● **Problem statement**: Every entry should be transcribed word for word, so that nothing is missing.

● **Supplied records**:
--- START ---
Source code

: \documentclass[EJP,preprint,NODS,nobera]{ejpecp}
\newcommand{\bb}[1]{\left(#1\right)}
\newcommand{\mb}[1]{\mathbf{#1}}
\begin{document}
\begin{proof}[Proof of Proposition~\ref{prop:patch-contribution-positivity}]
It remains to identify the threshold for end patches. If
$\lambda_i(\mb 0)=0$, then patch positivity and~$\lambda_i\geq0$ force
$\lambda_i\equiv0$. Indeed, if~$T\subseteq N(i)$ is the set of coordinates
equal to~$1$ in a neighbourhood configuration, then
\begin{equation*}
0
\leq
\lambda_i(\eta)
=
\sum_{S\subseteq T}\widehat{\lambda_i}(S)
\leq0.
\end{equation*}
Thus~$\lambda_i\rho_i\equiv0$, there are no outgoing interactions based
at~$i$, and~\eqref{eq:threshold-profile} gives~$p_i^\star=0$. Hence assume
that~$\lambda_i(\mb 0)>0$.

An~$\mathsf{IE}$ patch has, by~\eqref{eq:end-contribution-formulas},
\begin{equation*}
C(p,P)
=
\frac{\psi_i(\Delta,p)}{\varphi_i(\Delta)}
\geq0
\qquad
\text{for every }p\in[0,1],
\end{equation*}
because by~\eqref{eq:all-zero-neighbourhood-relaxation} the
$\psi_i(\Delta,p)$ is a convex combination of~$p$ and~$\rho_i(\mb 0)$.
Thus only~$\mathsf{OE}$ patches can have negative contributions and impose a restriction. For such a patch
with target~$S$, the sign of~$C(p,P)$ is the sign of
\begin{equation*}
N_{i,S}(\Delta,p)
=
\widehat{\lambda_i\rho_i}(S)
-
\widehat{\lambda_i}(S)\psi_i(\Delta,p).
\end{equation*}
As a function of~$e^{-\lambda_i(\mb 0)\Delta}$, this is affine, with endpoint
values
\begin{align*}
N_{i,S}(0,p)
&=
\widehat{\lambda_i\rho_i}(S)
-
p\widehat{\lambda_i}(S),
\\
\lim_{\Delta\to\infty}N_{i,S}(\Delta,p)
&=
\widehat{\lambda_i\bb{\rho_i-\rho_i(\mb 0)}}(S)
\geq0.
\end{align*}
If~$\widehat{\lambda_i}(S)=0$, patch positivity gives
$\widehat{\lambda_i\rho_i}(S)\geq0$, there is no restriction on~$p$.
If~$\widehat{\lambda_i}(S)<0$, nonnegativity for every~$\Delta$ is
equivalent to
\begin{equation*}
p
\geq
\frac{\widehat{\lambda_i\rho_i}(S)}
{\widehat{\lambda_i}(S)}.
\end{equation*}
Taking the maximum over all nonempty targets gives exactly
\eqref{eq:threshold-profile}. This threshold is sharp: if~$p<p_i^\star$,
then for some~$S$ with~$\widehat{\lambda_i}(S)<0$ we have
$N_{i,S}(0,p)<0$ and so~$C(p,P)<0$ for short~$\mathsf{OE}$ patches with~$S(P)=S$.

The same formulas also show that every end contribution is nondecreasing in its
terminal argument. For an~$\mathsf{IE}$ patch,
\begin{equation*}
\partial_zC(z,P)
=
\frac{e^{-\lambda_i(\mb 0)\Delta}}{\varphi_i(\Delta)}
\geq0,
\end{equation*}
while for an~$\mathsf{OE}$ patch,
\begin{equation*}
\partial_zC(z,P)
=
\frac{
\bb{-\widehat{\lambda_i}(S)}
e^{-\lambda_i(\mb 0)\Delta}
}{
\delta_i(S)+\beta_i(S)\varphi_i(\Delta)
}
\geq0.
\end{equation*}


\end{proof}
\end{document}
--- END ---
● **Response to this task**:
Source code

: \documentclass[EJP,preprint,NODS,nobera]{ejpecp}
\newcommand{\bb}[1]{\left(#1\right)}
\newcommand{\mb}[1]{\mathbf{#1}}
\begin{document}
\begin{proof}[Proof of Proposition~\ref{prop:patch-contribution-positivity}]
It remains to identify the threshold for end patches. If
$\lambda_i(\mb 0)=0$, then patch positivity and~$\lambda_i\geq0$ force
$\lambda_i\equiv0$. Indeed, if~$T\subseteq N(i)$ is the set of coordinates
equal to~$1$ in a neighbourhood configuration, then
\begin{equation*}
0
\leq
\lambda_i(\eta)
=
\sum_{S\subseteq T}\widehat{\lambda_i}(S)
\leq0.
\end{equation*}
Thus~$\lambda_i\rho_i\equiv0$, there are no outgoing interactions based
at~$i$, and~\eqref{eq:threshold-profile} gives~$p_i^\star=0$. Hence assume
that~$\lambda_i(\mb 0)>0$.

An~$\mathsf{IE}$ patch has, by~\eqref{eq:end-contribution-formulas},
\begin{equation*}
C(p,P)
=
\frac{\psi_i(\Delta,p)}{\varphi_i(\Delta)}
\geq0
\qquad
\text{for every }p\in[0,1],
\end{equation*}
because by~\eqref{eq:all-zero-neighbourhood-relaxation} the
$\psi_i(\Delta,p)$ is a convex combination of~$p$ and~$\rho_i(\mb 0)$.
Thus only~$\mathsf{OE}$ patches can have negative contributions and impose a restriction. For such a patch
with target~$S$, the sign of~$C(p,P)$ is the sign of
\begin{equation*}
N_{i,S}(\Delta,p)
=
\widehat{\lambda_i\rho_i}(S)
-
\widehat{\lambda_i}(S)\psi_i(\Delta,p).
\end{equation*}
As a function of~$e^{-\lambda_i(\mb 0)\Delta}$, this is affine, with endpoint
values
\begin{align*}
N_{i,S}(0,p)
&=
\widehat{\lambda_i\rho_i}(S)
-
p\widehat{\lambda_i}(S),
\\
\lim_{\Delta\to\infty}N_{i,S}(\Delta,p)
&=
\widehat{\lambda_i\bb{\rho_i-\rho_i(\mb 0)}}(S)
\geq0.
\end{align*}
If~$\widehat{\lambda_i}(S)=0$, patch positivity gives
$\widehat{\lambda_i\rho_i}(S)\geq0$, there is no restriction on~$p$.
If~$\widehat{\lambda_i}(S)<0$, nonnegativity for every~$\Delta$ is
equivalent to
\begin{equation*}
p
\geq
\frac{\widehat{\lambda_i\rho_i}(S)}
{\widehat{\lambda_i}(S)}.
\end{equation*}
Taking the maximum over all nonempty targets gives exactly
\eqref{eq:threshold-profile}. This threshold is sharp: if~$p<p_i^\star$,
then for some~$S$ with~$\widehat{\lambda_i}(S)<0$ we have
$N_{i,S}(0,p)<0$ and so~$C(p,P)<0$ for short~$\mathsf{OE}$ patches with~$S(P)=S$.

The same formulas also show that every end contribution is nondecreasing in its
terminal argument. For an~$\mathsf{IE}$ patch,
\begin{equation*}
\partial_zC(z,P)
=
\frac{e^{-\lambda_i(\mb 0)\Delta}}{\varphi_i(\Delta)}
\geq0,
\end{equation*}
while for an~$\mathsf{OE}$ patch,
\begin{equation*}
\partial_zC(z,P)
=
\frac{
\bb{-\widehat{\lambda_i}(S)}
e^{-\lambda_i(\mb 0)\Delta}
}{
\delta_i(S)+\beta_i(S)\varphi_i(\Delta)
}
\geq0.
\end{equation*}


\end{proof}
\end{document}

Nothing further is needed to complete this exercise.